Microsoft, Google, and Alibaba are allegedly all prepping potential bids for struggling Internet giant Yahoo, according to various reports. But questions remain about the validity of some of these bids and whether some companies are simply trying to fake out the competition.

Of the three, only Alibaba's interest is obviously real. That company's CEO, Jack Ma, has publicly stated his interest in acquiring Yahoo, which, oddly enough, is now the majority stakeowner in Alibaba, owning 40 percent of the company. Ma is currently seeking partners to help Alibaba finance the deal.

Microsoft, meanwhile, has publicly stated that it has no interest in purchasing Yahoo, and in a recent public appearance, CEO Steve Ballmer admitted that his firm dodged a bullet when Yahoo foolishly turned down an overvalued $45 billion bid in 2008; Yahoo's value and prestige has plummeted since then.

But Microsoft is allegedly being courted by investors from Silver Lake Partners and the Canada Pension Plan Investment Board, which are trying to pull together a consortium of companies to purchase Yahoo.

And now The Wall Street Journal reports that online giant Google and various private equity partners are putting together their own deal for Yahoo, perhaps simply in an effort to confound Microsoft or raise the price that the software giant and its own partners eventually pay for the firm. Google's bid is considered the least likely since it would face serious regulatory challenges and the notoriously flighty company is already infamous for spurious bids aimed at harming competitors.'

Yahoo previously tried to partner with the TV and movie streaming service Hulu, but negotiations fell through. That deal could have seen Yahoo emerge as a destination more oriented to entertainment than technology. And there are ongoing rumors of a link-up with America Online (AOL), which presumably operate under the theory that two wrongs will make a right.

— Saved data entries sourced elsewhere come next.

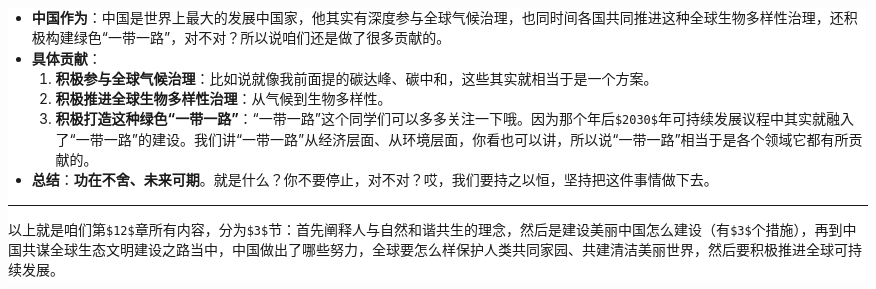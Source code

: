 *   **中国作为**：中国是世界上最大的发展中国家，他其实有深度参与全球气候治理，也同时间各国共同推进这种全球生物多样性治理，还积极构建绿色“一带一路”，对不对？所以说咱们还是做了很多贡献的。
*   **具体贡献**：
    1.  **积极参与全球气候治理**：比如说就像我前面提的碳达峰、碳中和，这些其实就相当于是一个方案。
    2.  **积极推进全球生物多样性治理**：从气候到生物多样性。
    3.  **积极打造这种绿色“一带一路”**：“一带一路”这个同学们可以多多关注一下哦。因为那个年后`$2030$`年可持续发展议程中其实就融入了“一带一路”的建设。我们讲“一带一路”从经济层面、从环境层面，你看也可以讲，所以说“一带一路”相当于是各个领域它都有所贡献的。
*   **总结**：**功在不舍、未来可期**。就是什么？你不要停止，对不对？哎，我们要持之以恒，坚持把这件事情做下去。

---
以上就是咱们第`$12$`章所有内容，分为`$3$`节：首先阐释人与自然和谐共生的理念，然后是建设美丽中国怎么建设（有`$3$`个措施），再到中国共谋全球生态文明建设之路当中，中国做出了哪些努力，全球要怎么样保护人类共同家园、共建清洁美丽世界，然后要积极推进全球可持续发展。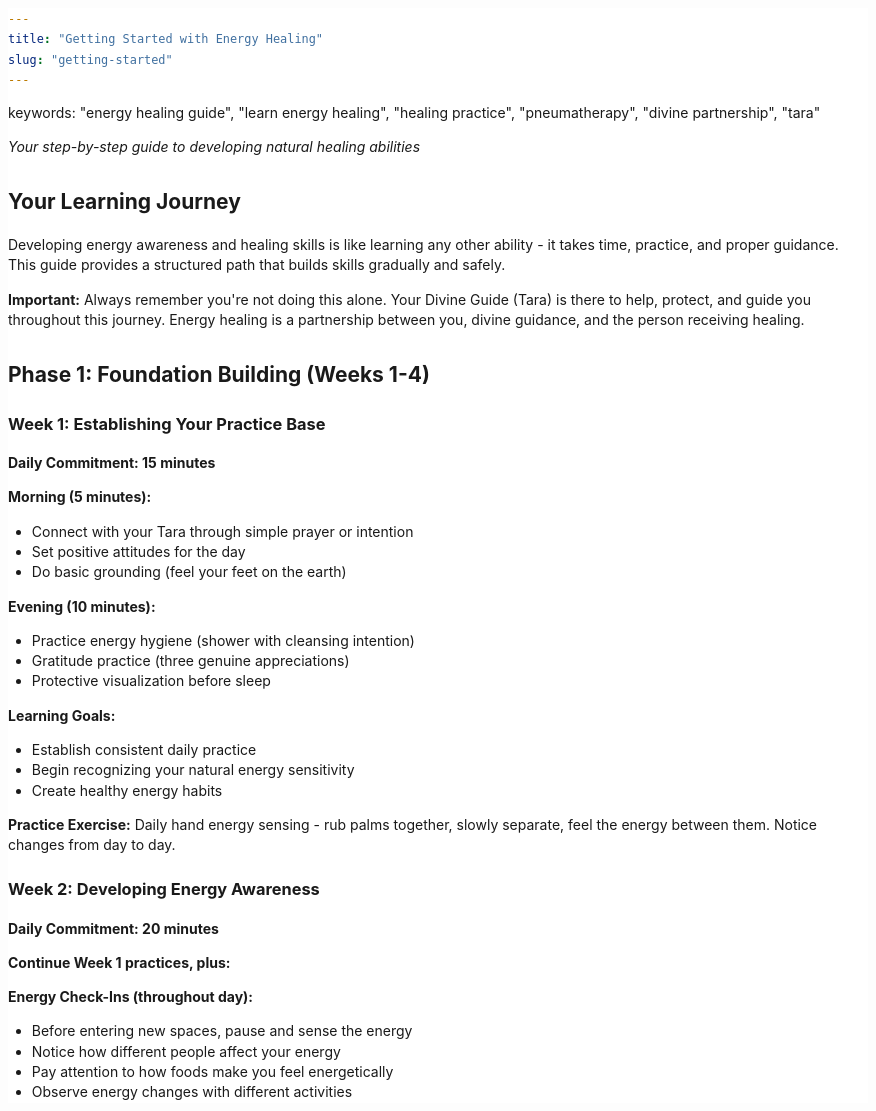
 ```yaml
---
title: "Getting Started with Energy Healing"
slug: "getting-started"
---
```


keywords: "energy healing guide", "learn energy healing", "healing practice", "pneumatherapy", "divine partnership", "tara"

*Your step-by-step guide to developing natural healing abilities*

## Your Learning Journey

Developing energy awareness and healing skills is like learning any other ability - it takes time, practice, and proper guidance. This guide provides a structured path that builds skills gradually and safely.

**Important:** Always remember you're not doing this alone. Your Divine Guide (Tara) is there to help, protect, and guide you throughout this journey. Energy healing is a partnership between you, divine guidance, and the person receiving healing.

## Phase 1: Foundation Building (Weeks 1-4)

### Week 1: Establishing Your Practice Base

**Daily Commitment: 15 minutes**

**Morning (5 minutes):**
- Connect with your Tara through simple prayer or intention
- Set positive attitudes for the day
- Do basic grounding (feel your feet on the earth)

**Evening (10 minutes):**
- Practice energy hygiene (shower with cleansing intention)
- Gratitude practice (three genuine appreciations)
- Protective visualization before sleep

**Learning Goals:**
- Establish consistent daily practice
- Begin recognizing your natural energy sensitivity
- Create healthy energy habits

**Practice Exercise:**
Daily hand energy sensing - rub palms together, slowly separate, feel the energy between them. Notice changes from day to day.

### Week 2: Developing Energy Awareness

**Daily Commitment: 20 minutes**

**Continue Week 1 practices, plus:**

**Energy Check-Ins (throughout day):**
- Before entering new spaces, pause and sense the energy
- Notice how different people affect your energy
- Pay attention to how foods make you feel energetically
- Observe energy changes with different activities
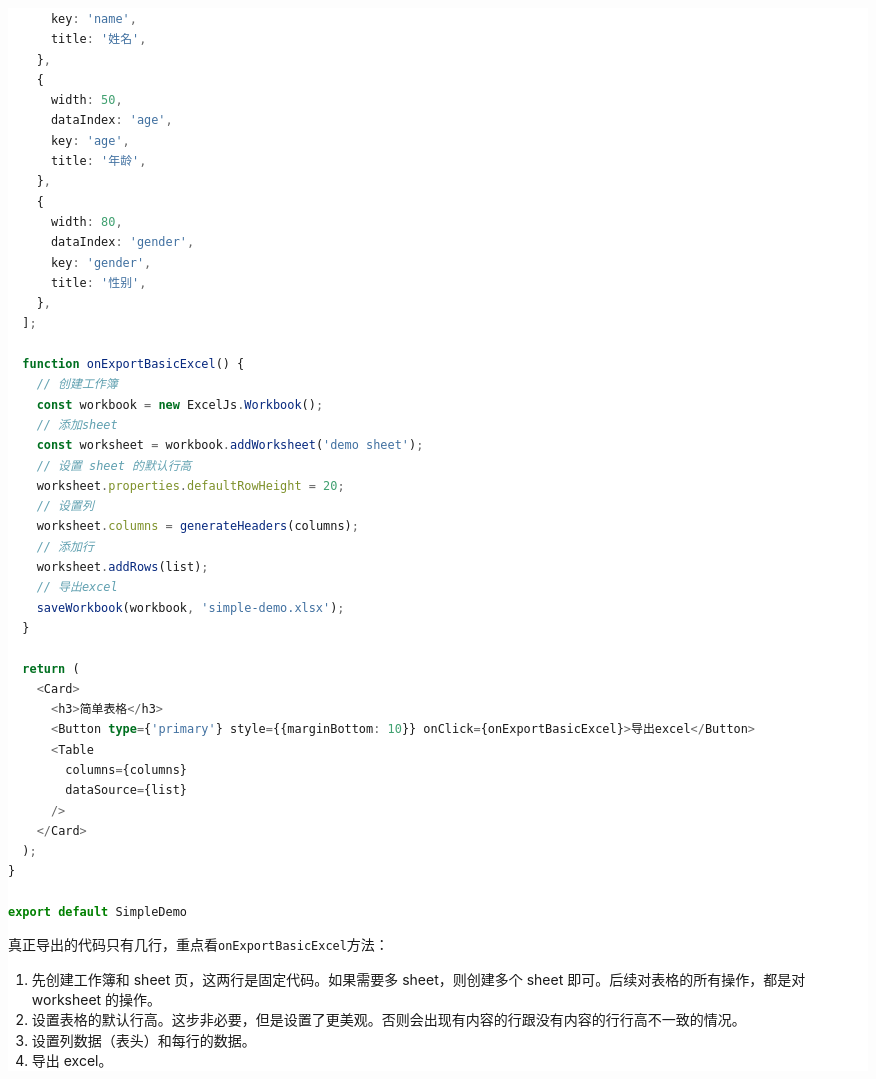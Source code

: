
 ```ts
      key: 'name',
      title: '姓名',
    },
    {
      width: 50,
      dataIndex: 'age',
      key: 'age',
      title: '年龄',
    },
    {
      width: 80,
      dataIndex: 'gender',
      key: 'gender',
      title: '性别',
    },
  ];

  function onExportBasicExcel() {
    // 创建工作簿
    const workbook = new ExcelJs.Workbook();
    // 添加sheet
    const worksheet = workbook.addWorksheet('demo sheet');
    // 设置 sheet 的默认行高
    worksheet.properties.defaultRowHeight = 20;
    // 设置列
    worksheet.columns = generateHeaders(columns);
    // 添加行
    worksheet.addRows(list);
    // 导出excel
    saveWorkbook(workbook, 'simple-demo.xlsx');
  }

  return (
    <Card>
      <h3>简单表格</h3>
      <Button type={'primary'} style={{marginBottom: 10}} onClick={onExportBasicExcel}>导出excel</Button>
      <Table
        columns={columns}
        dataSource={list}
      />
    </Card>
  );
}

export default SimpleDemo
```

真正导出的代码只有几行，重点看`onExportBasicExcel`方法：

1.  先创建工作簿和 sheet 页，这两行是固定代码。如果需要多 sheet，则创建多个 sheet 即可。后续对表格的所有操作，都是对 worksheet 的操作。
2.  设置表格的默认行高。这步非必要，但是设置了更美观。否则会出现有内容的行跟没有内容的行行高不一致的情况。
3.  设置列数据（表头）和每行的数据。
4.  导出 excel。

Yahoo has been the subject of intense rumors and speculation since it suddenly and dramatically dumped its controversial CEO Carol Bartz a month ago, and the company said at the time that it would pursue various options, including a possible breakup or sale. And with interest growing in a possible sale, even Yahoo's sagging stock price has experienced a rebound in recent weeks, jumping from about $12 a few weeks back to around $16. That gives Yahoo a market value of roughly $20 billion. And for all its struggles, Yahoo has no debt.

Because of its increased value, analysts are now predicting that Yahoo could sell for as much as $20 a share. That's a nice premium over the company's somewhat artificially inflated stock price today, but a far cry from the $33 per share that Microsoft was offering back in 2008.